Scalability

Ability of a system to cope with increased load.

Load can be described using load parameters

Twitter - November 2012 case study

2 Operations
- Post Tweet - 12k requests/sec
- Home Timeline - 300k req/s sec
2 Approaches
- Every time you refresh your home timeline, look up everyone they follow and get their tweets
- Every time you write a post, send it to every followes' mail box aka home timeline.
Most tweets are in approach 1, while the second approach is used for celebrities who have a lot of followers.

Performance Metrics

In a batch processing system - We use throughput
In online systems - Service's Response time.

Response Time - What the client sees
Latency - The duration that a request is waiting to be handled, during which it is latent

Thus, Response Time and Latency aren't the same.

It is better to think of the Response Time as a distribution and not as a single value.

It is better to use percentiles for response time, rather than mean.
High percentiles of response times - tail latencies.

High Percentiles are especially importatnt in backend services that arecalled multiple times, as part of serving a single end-user request.
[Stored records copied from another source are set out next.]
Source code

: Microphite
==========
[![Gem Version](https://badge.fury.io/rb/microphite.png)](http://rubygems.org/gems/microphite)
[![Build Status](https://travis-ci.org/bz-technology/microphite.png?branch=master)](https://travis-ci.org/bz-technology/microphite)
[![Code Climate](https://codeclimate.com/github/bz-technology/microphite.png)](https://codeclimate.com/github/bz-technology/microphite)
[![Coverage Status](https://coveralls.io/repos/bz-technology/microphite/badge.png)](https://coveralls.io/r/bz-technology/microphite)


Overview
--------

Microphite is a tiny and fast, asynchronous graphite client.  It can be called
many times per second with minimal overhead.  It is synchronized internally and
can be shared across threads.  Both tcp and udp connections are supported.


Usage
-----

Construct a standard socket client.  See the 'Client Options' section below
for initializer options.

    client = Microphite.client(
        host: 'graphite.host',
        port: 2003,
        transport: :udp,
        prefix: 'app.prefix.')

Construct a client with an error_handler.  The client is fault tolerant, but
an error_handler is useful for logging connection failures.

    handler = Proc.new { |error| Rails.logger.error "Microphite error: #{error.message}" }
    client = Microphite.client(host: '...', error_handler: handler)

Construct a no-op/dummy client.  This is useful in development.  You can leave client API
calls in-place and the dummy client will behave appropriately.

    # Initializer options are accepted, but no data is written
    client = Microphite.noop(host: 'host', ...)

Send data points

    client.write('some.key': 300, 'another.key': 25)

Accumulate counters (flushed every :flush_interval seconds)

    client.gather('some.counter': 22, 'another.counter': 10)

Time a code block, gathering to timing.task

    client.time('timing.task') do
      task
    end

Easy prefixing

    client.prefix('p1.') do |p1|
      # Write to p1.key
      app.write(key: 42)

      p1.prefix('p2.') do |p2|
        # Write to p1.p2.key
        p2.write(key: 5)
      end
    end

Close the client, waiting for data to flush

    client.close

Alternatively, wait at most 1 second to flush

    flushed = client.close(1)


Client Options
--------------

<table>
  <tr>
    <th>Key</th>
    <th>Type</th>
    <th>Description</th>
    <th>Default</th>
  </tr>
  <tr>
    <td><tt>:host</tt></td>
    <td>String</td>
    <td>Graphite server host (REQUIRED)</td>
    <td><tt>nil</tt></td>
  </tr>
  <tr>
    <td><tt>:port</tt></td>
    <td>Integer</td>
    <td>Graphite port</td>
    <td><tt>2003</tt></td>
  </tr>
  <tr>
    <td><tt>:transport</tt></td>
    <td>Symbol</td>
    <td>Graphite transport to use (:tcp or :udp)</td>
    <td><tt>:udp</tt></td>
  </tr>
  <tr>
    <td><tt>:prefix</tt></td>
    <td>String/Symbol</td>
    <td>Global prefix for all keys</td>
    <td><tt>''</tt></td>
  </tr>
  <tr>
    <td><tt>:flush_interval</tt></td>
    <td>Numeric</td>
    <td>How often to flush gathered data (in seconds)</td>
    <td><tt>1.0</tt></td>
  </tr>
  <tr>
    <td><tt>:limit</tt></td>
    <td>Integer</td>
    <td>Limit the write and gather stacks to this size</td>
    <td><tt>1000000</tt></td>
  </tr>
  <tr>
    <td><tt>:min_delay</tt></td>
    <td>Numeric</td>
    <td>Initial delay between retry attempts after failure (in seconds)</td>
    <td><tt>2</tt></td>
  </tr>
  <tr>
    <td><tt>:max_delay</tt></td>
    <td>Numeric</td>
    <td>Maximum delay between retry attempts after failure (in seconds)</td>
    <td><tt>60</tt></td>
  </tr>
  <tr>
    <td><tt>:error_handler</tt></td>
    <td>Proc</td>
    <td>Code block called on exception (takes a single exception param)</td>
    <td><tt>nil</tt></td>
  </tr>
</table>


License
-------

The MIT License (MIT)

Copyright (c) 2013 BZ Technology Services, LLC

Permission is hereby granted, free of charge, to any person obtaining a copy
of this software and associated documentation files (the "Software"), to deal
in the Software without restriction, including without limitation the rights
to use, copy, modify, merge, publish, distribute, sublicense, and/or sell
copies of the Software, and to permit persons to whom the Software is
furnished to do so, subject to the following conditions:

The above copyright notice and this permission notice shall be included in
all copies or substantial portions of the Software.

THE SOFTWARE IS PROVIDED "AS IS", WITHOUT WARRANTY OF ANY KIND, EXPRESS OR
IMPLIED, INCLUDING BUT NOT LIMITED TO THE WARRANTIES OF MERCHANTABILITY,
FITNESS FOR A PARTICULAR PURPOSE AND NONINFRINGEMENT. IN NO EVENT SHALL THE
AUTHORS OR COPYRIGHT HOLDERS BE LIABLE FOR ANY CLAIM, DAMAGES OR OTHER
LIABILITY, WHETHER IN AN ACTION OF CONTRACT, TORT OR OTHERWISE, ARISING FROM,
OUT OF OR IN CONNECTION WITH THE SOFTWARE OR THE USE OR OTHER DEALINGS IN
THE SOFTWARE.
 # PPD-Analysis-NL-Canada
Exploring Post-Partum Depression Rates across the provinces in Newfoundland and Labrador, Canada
As it takes just one slow call to make the entire request slow - This causes an effect called Tail latency Amplification.

Forward Decay, T-digest, HdrHistorgram

Approaches for coping with Load

Scaling Up - Vertical Scaling - A More Powerful Machine
Scaling Out - Horizontal Scaling - Distributing the load across multiple machines - aka Shared-Nothing Architecture

Usually it is a mix of both

Elastic Systems -> Automatically add compute resources when they detect a load increase.

Common Wisdom - Keep your database on a single node (scale up) until scaling cost or high-availability requirements forced you to make it distributed.